SOURCE MATERIAL Start Marker

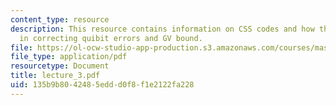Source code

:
 ```yaml
---
content_type: resource
description: This resource contains information on CSS codes and how these codes help
  in correcting quibit errors and GV bound.
file: https://ol-ocw-studio-app-production.s3.amazonaws.com/courses/mas-865j-quantum-information-science-spring-2006/135b9b8042485eddd0f8f1e2122fa228_lecture_3.pdf
file_type: application/pdf
resourcetype: Document
title: lecture_3.pdf
uid: 135b9b80-4248-5edd-d0f8-f1e2122fa228
---
```

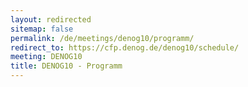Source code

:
 ```yaml
---
layout: redirected
sitemap: false
permalink: /de/meetings/denog10/programm/
redirect_to: https://cfp.denog.de/denog10/schedule/
meeting: DENOG10
title: DENOG10 - Programm
---
```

SOURCE MATERIAL End Marker

▶ [YOUR OBJECTIVE]
Write out every line above exactly as it is, leaving out the pictures.

▶ [WRITTEN RESPONSE]
Source code

:
 ```yaml
---
content_type: resource
description: This resource contains information on CSS codes and how these codes help
  in correcting quibit errors and GV bound.
file: https://ol-ocw-studio-app-production.s3.amazonaws.com/courses/mas-865j-quantum-information-science-spring-2006/135b9b8042485eddd0f8f1e2122fa228_lecture_3.pdf
file_type: application/pdf
resourcetype: Document
title: lecture_3.pdf
uid: 135b9b80-4248-5edd-d0f8-f1e2122fa228
---
```

Source code

:
 ```yaml
---
layout: redirected
sitemap: false
permalink: /de/meetings/denog10/programm/
redirect_to: https://cfp.denog.de/denog10/schedule/
meeting: DENOG10
title: DENOG10 - Programm
---
```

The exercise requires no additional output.